■ What you are asked to do
In the listing below, find each line holding "night" and copy it.

■ Entries provided
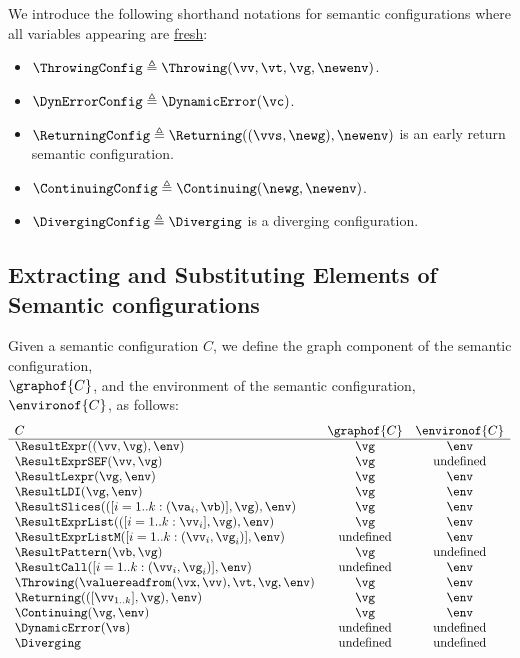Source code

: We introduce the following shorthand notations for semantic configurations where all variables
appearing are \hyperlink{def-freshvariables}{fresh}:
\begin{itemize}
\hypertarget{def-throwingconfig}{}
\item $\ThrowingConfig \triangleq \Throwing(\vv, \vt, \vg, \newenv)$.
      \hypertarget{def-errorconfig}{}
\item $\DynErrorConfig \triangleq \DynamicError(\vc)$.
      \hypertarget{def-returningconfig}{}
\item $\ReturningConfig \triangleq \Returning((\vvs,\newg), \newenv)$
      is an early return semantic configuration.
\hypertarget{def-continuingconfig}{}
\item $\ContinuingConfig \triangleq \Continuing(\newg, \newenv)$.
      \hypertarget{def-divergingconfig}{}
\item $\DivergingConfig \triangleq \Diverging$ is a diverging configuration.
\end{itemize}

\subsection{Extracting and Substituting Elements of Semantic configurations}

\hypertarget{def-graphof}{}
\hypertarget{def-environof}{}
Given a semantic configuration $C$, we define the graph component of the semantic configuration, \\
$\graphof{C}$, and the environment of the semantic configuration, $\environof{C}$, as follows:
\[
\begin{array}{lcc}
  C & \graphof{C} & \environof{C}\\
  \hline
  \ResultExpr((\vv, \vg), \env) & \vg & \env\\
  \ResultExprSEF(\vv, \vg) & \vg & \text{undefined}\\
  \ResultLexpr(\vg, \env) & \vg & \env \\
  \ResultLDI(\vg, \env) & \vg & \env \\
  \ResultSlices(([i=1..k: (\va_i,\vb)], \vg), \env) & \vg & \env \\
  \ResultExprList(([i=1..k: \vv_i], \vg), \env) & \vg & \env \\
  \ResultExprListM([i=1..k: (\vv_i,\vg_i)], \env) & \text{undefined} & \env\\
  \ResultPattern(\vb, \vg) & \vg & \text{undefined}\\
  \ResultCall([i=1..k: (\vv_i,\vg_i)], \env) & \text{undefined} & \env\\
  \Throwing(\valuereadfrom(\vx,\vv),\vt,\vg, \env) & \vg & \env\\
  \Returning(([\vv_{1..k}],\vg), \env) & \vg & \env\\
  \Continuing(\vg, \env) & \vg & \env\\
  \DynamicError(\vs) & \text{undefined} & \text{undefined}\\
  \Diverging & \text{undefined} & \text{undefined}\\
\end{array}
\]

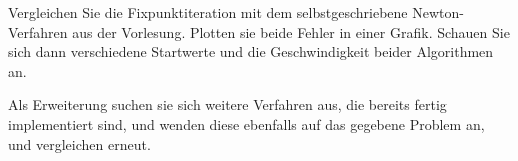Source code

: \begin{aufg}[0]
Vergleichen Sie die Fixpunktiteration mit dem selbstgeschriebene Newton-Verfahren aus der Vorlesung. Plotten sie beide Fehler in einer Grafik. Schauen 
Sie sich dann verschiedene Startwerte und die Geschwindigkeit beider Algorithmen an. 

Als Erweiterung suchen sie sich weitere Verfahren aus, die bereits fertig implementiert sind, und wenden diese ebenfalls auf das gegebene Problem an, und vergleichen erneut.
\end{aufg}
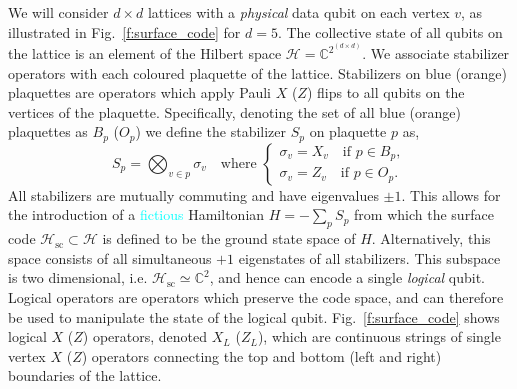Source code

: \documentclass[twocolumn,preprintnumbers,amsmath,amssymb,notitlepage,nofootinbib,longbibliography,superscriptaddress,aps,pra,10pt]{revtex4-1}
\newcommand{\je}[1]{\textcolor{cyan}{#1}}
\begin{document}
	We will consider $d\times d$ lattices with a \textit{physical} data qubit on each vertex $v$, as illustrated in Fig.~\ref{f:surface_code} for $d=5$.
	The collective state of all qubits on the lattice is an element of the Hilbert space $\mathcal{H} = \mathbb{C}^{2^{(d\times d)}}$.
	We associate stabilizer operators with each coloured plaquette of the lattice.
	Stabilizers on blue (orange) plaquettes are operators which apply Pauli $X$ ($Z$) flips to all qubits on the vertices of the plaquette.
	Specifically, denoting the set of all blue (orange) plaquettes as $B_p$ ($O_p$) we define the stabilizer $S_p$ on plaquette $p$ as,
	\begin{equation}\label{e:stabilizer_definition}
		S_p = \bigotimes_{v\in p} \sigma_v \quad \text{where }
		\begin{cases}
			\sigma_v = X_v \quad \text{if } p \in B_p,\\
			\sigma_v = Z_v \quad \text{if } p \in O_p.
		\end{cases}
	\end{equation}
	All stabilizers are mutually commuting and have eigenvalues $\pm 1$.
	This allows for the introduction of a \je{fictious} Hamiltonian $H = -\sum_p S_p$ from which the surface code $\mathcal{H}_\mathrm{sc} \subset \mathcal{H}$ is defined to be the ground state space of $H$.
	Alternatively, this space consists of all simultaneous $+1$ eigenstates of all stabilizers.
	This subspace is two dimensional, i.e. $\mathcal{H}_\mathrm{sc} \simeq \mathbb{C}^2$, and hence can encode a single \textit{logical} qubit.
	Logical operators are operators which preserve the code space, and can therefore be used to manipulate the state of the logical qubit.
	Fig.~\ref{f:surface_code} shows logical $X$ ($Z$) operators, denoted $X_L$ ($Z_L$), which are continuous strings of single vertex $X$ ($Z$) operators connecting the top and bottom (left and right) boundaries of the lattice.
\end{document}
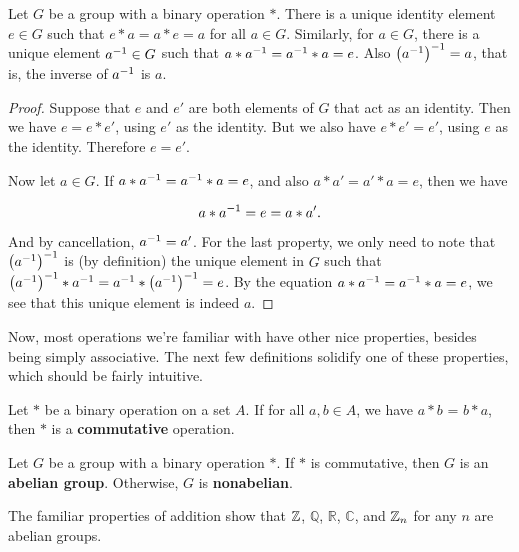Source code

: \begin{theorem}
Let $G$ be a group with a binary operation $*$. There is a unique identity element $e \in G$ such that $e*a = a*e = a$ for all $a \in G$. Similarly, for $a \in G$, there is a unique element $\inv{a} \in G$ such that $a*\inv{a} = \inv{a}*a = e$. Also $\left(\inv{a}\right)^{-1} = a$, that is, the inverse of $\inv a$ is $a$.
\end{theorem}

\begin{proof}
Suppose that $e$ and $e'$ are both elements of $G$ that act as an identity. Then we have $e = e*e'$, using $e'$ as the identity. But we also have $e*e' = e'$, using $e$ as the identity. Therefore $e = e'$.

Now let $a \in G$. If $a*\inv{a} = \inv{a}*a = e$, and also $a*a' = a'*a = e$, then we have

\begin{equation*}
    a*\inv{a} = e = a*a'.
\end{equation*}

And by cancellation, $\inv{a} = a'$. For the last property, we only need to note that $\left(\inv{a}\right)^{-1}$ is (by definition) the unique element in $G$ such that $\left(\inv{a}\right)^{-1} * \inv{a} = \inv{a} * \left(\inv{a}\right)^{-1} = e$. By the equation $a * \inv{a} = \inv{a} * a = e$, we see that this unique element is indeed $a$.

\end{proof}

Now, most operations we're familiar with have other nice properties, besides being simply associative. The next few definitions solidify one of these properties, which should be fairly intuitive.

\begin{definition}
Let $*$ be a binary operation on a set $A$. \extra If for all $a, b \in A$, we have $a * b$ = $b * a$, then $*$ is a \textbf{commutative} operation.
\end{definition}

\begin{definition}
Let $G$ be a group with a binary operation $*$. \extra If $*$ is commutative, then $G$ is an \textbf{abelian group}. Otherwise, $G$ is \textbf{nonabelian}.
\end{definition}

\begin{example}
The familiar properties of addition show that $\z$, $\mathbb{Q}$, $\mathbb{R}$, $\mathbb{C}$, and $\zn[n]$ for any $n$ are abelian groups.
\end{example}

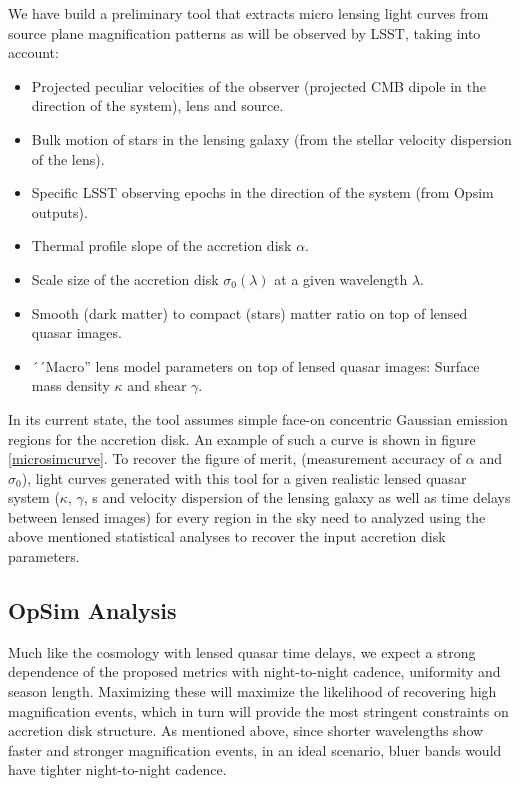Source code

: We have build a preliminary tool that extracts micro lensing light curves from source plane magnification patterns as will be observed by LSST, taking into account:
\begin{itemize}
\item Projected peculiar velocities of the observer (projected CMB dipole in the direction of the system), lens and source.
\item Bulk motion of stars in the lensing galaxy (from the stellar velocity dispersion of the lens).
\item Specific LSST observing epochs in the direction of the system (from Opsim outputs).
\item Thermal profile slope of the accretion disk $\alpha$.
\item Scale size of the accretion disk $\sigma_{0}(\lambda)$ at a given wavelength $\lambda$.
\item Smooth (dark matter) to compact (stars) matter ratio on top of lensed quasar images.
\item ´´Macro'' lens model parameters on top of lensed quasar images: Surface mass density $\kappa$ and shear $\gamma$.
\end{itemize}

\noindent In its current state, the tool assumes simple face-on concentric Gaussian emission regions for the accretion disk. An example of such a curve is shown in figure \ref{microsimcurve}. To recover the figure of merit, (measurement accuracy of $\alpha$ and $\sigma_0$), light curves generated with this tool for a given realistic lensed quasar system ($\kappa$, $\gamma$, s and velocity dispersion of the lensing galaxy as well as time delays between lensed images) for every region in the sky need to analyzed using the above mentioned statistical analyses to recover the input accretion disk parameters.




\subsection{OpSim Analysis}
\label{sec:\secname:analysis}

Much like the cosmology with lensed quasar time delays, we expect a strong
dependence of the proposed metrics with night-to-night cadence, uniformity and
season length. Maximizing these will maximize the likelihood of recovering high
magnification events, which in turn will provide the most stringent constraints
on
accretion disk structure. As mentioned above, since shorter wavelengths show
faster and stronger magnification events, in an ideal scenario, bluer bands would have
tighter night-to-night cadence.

■ Solution to this problem
dependence of the proposed metrics with night-to-night cadence, uniformity and
tighter night-to-night cadence.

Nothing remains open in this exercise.